__Task material__

********

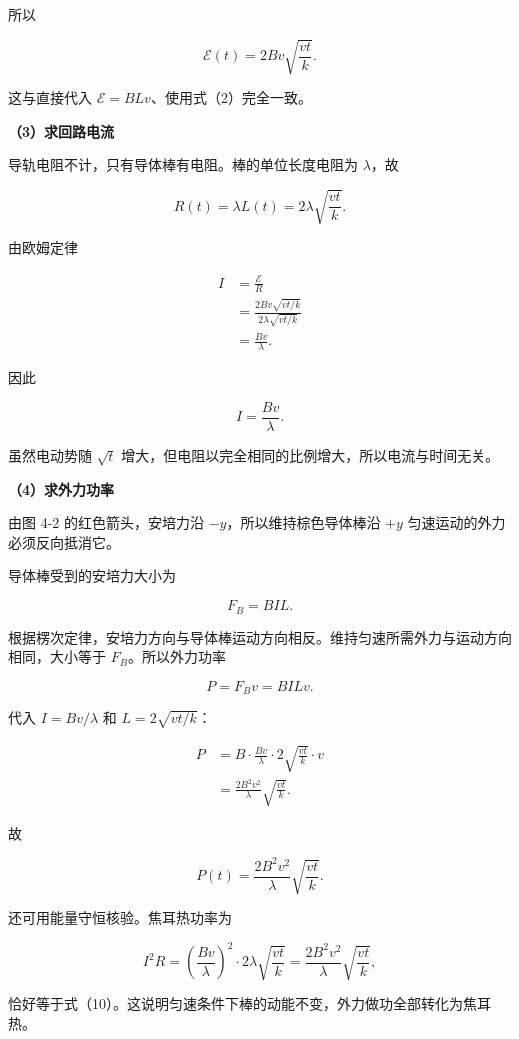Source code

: \documentclass[12pt,a4paper,UTF8]{ctexart}
\begin{document}
所以

\[
\boxed{\mathcal E(t)=2Bv\sqrt{\frac{vt}{k}}}.
\tag{6}
\]

这与直接代入 \(\mathcal E=BLv\)、使用式（2）完全一致。

\textbf{（3）求回路电流}

导轨电阻不计，只有导体棒有电阻。棒的单位长度电阻为 \(\lambda\)，故

\[
R(t)=\lambda L(t)=2\lambda\sqrt{\frac{vt}{k}}.
\tag{7}
\]

由欧姆定律

\[
\begin{aligned}
I
&=\frac{\mathcal E}{R}\\
&=\frac{2Bv\sqrt{vt/k}}{2\lambda\sqrt{vt/k}}\\
&=\frac{Bv}{\lambda}.
\end{aligned}
\]

因此

\[
\boxed{I=\frac{Bv}{\lambda}}.
\tag{8}
\]

虽然电动势随 \(\sqrt t\)
增大，但电阻以完全相同的比例增大，所以电流与时间无关。

\textbf{（4）求外力功率}

由图 4-2 的红色箭头，安培力沿 \(-y\)，所以维持棕色导体棒沿 \(+y\)
匀速运动的外力必须反向抵消它。

导体棒受到的安培力大小为

\[
F_B=BIL.
\tag{9}
\]

根据楞次定律，安培力方向与导体棒运动方向相反。维持匀速所需外力与运动方向相同，大小等于
\(F_B\)。所以外力功率

\[
P=F_Bv=BILv.
\]

代入 \(I=Bv/\lambda\) 和 \(L=2\sqrt{vt/k}\)：

\[
\begin{aligned}
P
&=B\cdot\frac{Bv}{\lambda}\cdot2\sqrt{\frac{vt}{k}}\cdot v\\
&=\frac{2B^2v^2}{\lambda}\sqrt{\frac{vt}{k}}.
\end{aligned}
\]

故

\[
\boxed{P(t)=\frac{2B^2v^2}{\lambda}\sqrt{\frac{vt}{k}}}.
\tag{10}
\]

还可用能量守恒核验。焦耳热功率为

\[
I^2R
=\left(\frac{Bv}{\lambda}\right)^2
\cdot2\lambda\sqrt{\frac{vt}{k}}
=\frac{2B^2v^2}{\lambda}\sqrt{\frac{vt}{k}},
\]

恰好等于式（10）。这说明匀速条件下棒的动能不变，外力做功全部转化为焦耳热。
\end{document}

********

__Task directions__
The entries above need to be transcribed exactly, with the images left out.

__Output below__
Source code

: \documentclass[12pt,a4paper,UTF8]{ctexart}
\begin{document}
所以

\[
\boxed{\mathcal E(t)=2Bv\sqrt{\frac{vt}{k}}}.
\tag{6}
\]

这与直接代入 \(\mathcal E=BLv\)、使用式（2）完全一致。

\textbf{（3）求回路电流}

导轨电阻不计，只有导体棒有电阻。棒的单位长度电阻为 \(\lambda\)，故

\[
R(t)=\lambda L(t)=2\lambda\sqrt{\frac{vt}{k}}.
\tag{7}
\]

由欧姆定律

\[
\begin{aligned}
I
&=\frac{\mathcal E}{R}\\
&=\frac{2Bv\sqrt{vt/k}}{2\lambda\sqrt{vt/k}}\\
&=\frac{Bv}{\lambda}.
\end{aligned}
\]

因此

\[
\boxed{I=\frac{Bv}{\lambda}}.
\tag{8}
\]

虽然电动势随 \(\sqrt t\)
增大，但电阻以完全相同的比例增大，所以电流与时间无关。

\textbf{（4）求外力功率}

由图 4-2 的红色箭头，安培力沿 \(-y\)，所以维持棕色导体棒沿 \(+y\)
匀速运动的外力必须反向抵消它。

导体棒受到的安培力大小为

\[
F_B=BIL.
\tag{9}
\]

根据楞次定律，安培力方向与导体棒运动方向相反。维持匀速所需外力与运动方向相同，大小等于
\(F_B\)。所以外力功率

\[
P=F_Bv=BILv.
\]

代入 \(I=Bv/\lambda\) 和 \(L=2\sqrt{vt/k}\)：

\[
\begin{aligned}
P
&=B\cdot\frac{Bv}{\lambda}\cdot2\sqrt{\frac{vt}{k}}\cdot v\\
&=\frac{2B^2v^2}{\lambda}\sqrt{\frac{vt}{k}}.
\end{aligned}
\]

故

\[
\boxed{P(t)=\frac{2B^2v^2}{\lambda}\sqrt{\frac{vt}{k}}}.
\tag{10}
\]

还可用能量守恒核验。焦耳热功率为

\[
I^2R
=\left(\frac{Bv}{\lambda}\right)^2
\cdot2\lambda\sqrt{\frac{vt}{k}}
=\frac{2B^2v^2}{\lambda}\sqrt{\frac{vt}{k}},
\]

恰好等于式（10）。这说明匀速条件下棒的动能不变，外力做功全部转化为焦耳热。
\end{document}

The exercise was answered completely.